HORTENSE de BEAUHARNAIS

DAUGHTER OF AN EMPRESS
QUEEN OF HOLLAND
MOTHER OF AN EMPEROR

woensdag 11 februari 2015

Pentemont Abbey (French: Abbaye de Penthemont

Pentemont Abbey (French: Abbaye de Penthemont, or Pentemont, or Panthemont, or Pantemont) is a set of 18th and 19th century buildings at the corner of Rue de Grenelle and Rue de Bellechasse in the 7th arrondissement of Paris. The abbey was a Cistercian convent founded near Beauvais in 1217 and moved to its current site in Paris in 1672 at the behest of Louis XIV.

The abbey was disestablished during the French Revolution and the buildings were turned over to military use, first as the home of the National Guard, then the Imperial Guard, and later the Cent-gardes.[7] It continues to be occupied by the Ministère de la Défense with the exception of the former chapel, which since 1844 has been a Protestant church, the Temple Penthemont.[8]

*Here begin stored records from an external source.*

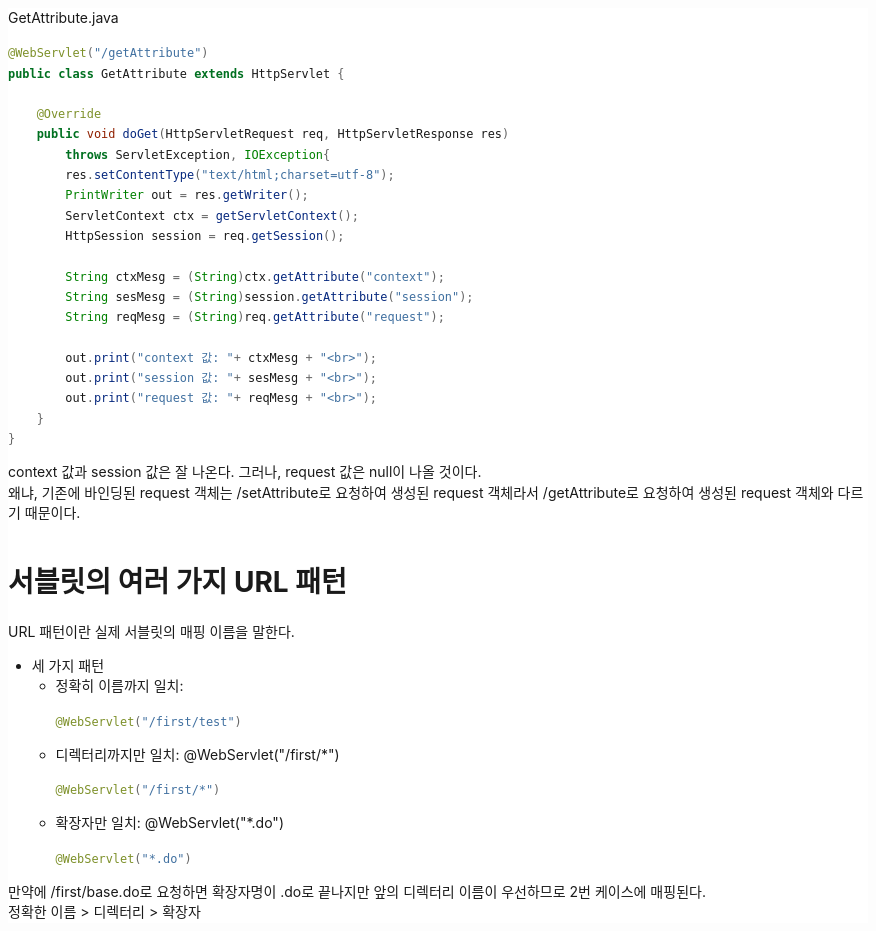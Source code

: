 GetAttribute.java
```java
@WebServlet("/getAttribute")
public class GetAttribute extends HttpServlet {

    @Override
    public void doGet(HttpServletRequest req, HttpServletResponse res)
        throws ServletException, IOException{
        res.setContentType("text/html;charset=utf-8");
        PrintWriter out = res.getWriter();
        ServletContext ctx = getServletContext();
        HttpSession session = req.getSession();

        String ctxMesg = (String)ctx.getAttribute("context");
        String sesMesg = (String)session.getAttribute("session");
        String reqMesg = (String)req.getAttribute("request");

        out.print("context 값: "+ ctxMesg + "<br>");
        out.print("session 값: "+ sesMesg + "<br>");
        out.print("request 값: "+ reqMesg + "<br>");
    }
}
```

context 값과 session 값은 잘 나온다.
그러나, request 값은 null이 나올 것이다.<br>
왜냐, 기존에 바인딩된 request 객체는 /setAttribute로 요청하여 생성된 request 객체라서 /getAttribute로 요청하여 생성된 request 객체와 다르기 때문이다.
<br>

# 서블릿의 여러 가지 URL 패턴

URL 패턴이란 실제 서블릿의 매핑 이름을 말한다.

- 세 가지 패턴
  + 정확히 이름까지 일치: 
    ```java
    @WebServlet("/first/test")
    ```
  + 디렉터리까지만 일치: @WebServlet("/first/*")
    ```java
    @WebServlet("/first/*")
    ```
  + 확장자만 일치: @WebServlet("*.do")
    ```java
    @WebServlet("*.do")
    ```

만약에 /first/base.do로 요청하면 확장자명이 .do로 끝나지만 앞의 디렉터리 이름이 우선하므로 2번 케이스에 매핑된다.
<br>
정확한 이름 > 디렉터리 > 확장자
<br>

The many famous students educated at the abbey included the noted abbess and princess Louise Adélaïde de Bourbon,[17] and Louise d'Esparbès de Lussan, the mistress of the Count of Artois, the future Charles X of France.[18] Thomas Jefferson's daughters Martha and Mary were both educated at the Pentemont Abbey while he was Minister to France. Their entry into the school was sponsored by the wife of the Marquis de Lafayette. Abigail Adams was shocked that Jefferson would send his girls to a Catholic school but he assured her that there were many Protestants at the abbey. Conditions were spartan for the students, despite the presence of three princesses, with no fires until the water froze and a prohibition on speaking outside of class and recreation. Her time at the school led Martha, nicknamed Patsy, to write a letter to her father expressing her desire to become a nun. Jefferson quickly removed his daughters from the care of the convent.[19]
The abbey also provided elegant apartments to highborn women seeking independence from families or difficult marriages. The ladies were free to come and go as they liked, with constraints on the hours allowed outside the convent, often had their children and servants with them, and spent their evenings socializing and commiserating in the abbey's salons. One such resident was Joséphine de Beauharnais, the future Empress of France, during her separation from her first husband, Alexandre de Beauharnais. The court granted her temporary independence from her husband and required her to stay at Pentemont with her children at the expense of Alexandre.[20]